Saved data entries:
···
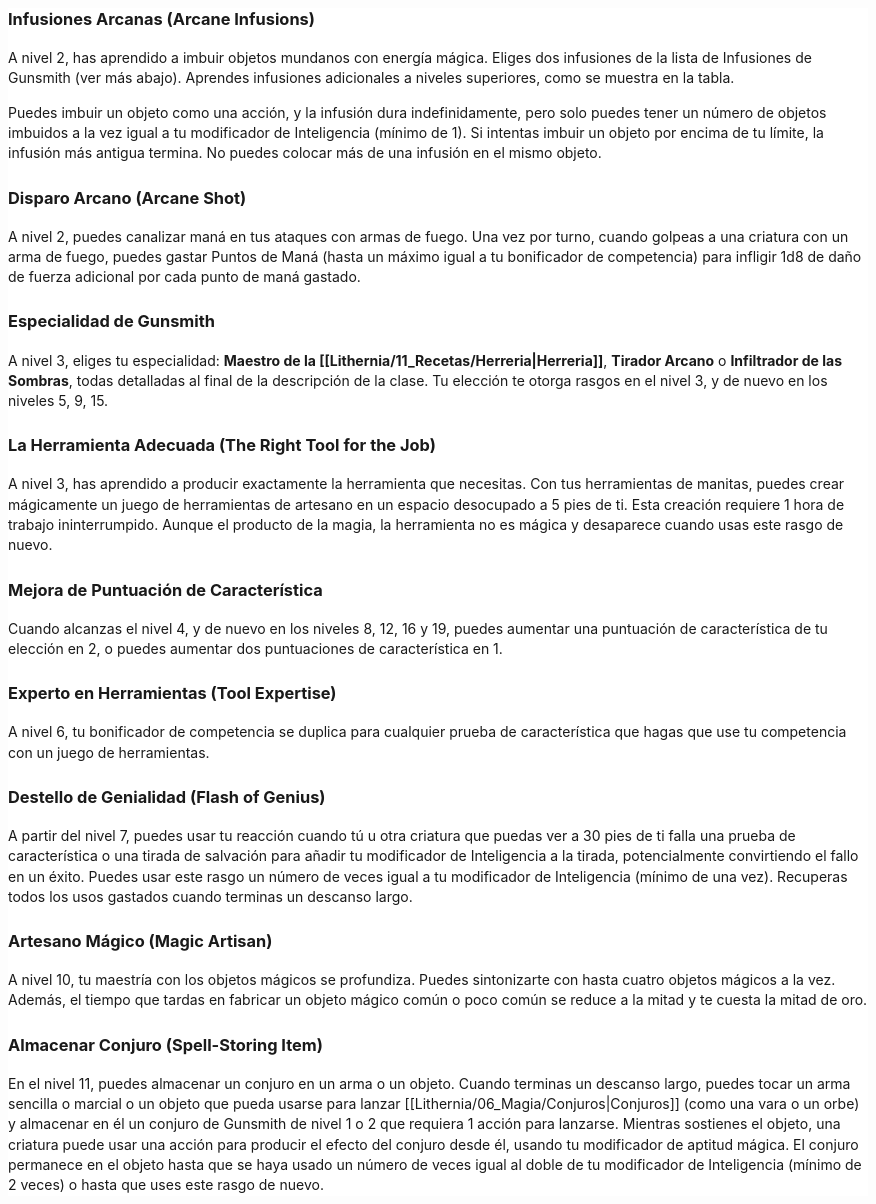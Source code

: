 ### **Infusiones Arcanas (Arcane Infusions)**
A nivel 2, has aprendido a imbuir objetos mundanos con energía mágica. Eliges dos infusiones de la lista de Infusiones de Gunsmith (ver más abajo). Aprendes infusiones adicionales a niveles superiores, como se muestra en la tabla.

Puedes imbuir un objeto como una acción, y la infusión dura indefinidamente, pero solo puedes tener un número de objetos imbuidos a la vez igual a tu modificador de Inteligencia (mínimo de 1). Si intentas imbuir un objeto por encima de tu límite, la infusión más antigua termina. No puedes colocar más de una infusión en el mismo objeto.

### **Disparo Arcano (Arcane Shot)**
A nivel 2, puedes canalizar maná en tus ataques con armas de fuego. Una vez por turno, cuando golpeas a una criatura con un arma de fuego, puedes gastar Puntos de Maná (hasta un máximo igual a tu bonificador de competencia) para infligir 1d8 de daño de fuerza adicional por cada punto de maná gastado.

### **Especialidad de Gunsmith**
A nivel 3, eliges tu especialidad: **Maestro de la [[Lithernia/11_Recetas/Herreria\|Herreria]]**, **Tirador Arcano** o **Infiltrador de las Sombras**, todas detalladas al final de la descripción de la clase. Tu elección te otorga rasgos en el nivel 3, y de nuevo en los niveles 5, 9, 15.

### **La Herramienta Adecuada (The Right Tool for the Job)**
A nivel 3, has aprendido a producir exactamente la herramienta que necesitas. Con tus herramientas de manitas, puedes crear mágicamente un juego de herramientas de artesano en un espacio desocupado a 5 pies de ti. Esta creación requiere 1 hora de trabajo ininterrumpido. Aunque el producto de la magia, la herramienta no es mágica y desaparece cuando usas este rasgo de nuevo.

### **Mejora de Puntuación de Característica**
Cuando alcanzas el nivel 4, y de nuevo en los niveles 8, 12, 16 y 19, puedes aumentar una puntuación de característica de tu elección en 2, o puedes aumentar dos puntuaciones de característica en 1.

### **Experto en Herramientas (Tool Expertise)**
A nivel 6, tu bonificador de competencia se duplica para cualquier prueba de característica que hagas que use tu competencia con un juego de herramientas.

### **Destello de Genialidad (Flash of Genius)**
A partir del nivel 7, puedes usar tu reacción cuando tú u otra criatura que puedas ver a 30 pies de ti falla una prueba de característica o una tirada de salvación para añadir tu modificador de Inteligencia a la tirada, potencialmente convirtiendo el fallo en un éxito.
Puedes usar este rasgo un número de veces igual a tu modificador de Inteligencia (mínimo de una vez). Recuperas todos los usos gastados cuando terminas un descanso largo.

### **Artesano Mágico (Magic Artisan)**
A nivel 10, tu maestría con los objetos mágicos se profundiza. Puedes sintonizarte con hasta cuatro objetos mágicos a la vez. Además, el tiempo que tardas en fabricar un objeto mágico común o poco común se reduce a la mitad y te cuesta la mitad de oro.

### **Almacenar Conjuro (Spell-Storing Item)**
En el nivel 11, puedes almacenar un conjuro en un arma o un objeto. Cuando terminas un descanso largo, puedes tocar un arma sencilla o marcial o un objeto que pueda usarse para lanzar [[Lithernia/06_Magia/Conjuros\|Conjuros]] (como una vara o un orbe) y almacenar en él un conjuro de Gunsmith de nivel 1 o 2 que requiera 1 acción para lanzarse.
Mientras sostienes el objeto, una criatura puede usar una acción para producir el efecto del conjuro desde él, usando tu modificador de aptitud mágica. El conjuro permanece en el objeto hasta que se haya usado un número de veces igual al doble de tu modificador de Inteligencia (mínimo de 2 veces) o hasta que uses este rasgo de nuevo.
···
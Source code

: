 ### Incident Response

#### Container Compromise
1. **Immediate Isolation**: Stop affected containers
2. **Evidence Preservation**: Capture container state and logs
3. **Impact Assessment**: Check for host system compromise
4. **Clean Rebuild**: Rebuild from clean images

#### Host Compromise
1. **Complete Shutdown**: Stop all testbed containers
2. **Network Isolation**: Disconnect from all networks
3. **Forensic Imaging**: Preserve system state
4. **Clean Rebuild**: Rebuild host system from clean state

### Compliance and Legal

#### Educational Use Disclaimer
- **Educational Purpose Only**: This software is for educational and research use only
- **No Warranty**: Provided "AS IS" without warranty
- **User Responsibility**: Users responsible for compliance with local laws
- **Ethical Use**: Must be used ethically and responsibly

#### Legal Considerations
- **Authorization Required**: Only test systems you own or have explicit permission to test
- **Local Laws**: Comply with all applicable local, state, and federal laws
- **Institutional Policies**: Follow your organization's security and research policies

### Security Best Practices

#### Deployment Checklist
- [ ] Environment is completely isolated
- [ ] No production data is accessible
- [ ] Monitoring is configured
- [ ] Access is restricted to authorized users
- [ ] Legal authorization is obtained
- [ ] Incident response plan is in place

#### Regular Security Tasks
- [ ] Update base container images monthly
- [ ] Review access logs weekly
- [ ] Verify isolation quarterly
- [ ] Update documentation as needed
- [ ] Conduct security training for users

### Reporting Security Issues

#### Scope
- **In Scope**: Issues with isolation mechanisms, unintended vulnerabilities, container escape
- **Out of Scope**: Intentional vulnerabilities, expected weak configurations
···
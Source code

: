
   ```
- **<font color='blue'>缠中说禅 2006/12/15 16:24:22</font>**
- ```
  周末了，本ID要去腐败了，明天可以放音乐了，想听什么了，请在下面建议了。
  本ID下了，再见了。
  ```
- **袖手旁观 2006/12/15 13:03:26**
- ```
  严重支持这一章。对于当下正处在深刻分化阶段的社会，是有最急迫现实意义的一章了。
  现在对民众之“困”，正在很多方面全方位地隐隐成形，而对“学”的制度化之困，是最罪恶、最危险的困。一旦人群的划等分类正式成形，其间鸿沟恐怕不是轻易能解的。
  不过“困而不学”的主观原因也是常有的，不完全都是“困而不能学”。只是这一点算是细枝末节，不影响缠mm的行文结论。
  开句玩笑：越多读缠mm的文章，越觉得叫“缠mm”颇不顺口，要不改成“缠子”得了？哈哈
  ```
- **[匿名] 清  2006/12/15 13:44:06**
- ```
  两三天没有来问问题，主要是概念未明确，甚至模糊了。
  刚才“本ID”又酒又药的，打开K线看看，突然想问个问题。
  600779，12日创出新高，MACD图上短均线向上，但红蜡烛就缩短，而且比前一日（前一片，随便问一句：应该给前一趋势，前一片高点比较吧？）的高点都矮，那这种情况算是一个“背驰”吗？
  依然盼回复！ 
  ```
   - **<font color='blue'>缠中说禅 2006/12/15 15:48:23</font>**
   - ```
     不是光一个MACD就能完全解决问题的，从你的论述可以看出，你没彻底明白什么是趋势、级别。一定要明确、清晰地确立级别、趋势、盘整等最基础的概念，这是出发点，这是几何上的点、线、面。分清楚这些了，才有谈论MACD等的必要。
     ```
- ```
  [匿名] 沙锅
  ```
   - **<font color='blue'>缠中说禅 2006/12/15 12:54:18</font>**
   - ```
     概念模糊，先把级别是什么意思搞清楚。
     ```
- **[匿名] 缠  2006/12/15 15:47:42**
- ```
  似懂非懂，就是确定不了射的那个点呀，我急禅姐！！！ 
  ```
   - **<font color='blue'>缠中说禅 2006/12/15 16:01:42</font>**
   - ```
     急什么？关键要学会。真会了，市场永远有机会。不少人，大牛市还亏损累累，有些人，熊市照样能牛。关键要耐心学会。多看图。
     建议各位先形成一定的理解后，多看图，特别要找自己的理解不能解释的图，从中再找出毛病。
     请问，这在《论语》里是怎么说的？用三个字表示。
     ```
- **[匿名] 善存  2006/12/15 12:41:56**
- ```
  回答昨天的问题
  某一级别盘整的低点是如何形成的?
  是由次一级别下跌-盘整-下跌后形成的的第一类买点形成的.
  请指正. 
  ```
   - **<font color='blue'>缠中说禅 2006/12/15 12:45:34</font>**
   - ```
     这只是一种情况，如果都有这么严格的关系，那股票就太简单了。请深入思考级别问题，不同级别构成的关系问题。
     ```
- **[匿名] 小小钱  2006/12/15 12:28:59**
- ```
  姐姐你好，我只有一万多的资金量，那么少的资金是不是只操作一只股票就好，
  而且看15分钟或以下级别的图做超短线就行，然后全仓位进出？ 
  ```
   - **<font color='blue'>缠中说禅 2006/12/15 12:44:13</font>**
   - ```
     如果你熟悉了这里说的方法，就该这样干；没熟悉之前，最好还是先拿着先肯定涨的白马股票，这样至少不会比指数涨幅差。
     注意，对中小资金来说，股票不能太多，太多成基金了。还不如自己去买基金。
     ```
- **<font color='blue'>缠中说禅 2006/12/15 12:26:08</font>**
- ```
···
YOUR OBJECTIVE: Using the data above, extract exactly the lines from the one that holds "- [ ] Review access logs weekly" to the one that holds "- **Out of Scope**: Intentional", both ends included, and no others.

ANSWER TO THE PROBLEM:
- [ ] Review access logs weekly
- [ ] Verify isolation quarterly
- [ ] Update documentation as needed
- [ ] Conduct security training for users

### Reporting Security Issues

#### Scope
- **In Scope**: Issues with isolation mechanisms, unintended vulnerabilities, container escape
- **Out of Scope**: Intentional vulnerabilities, expected weak configurations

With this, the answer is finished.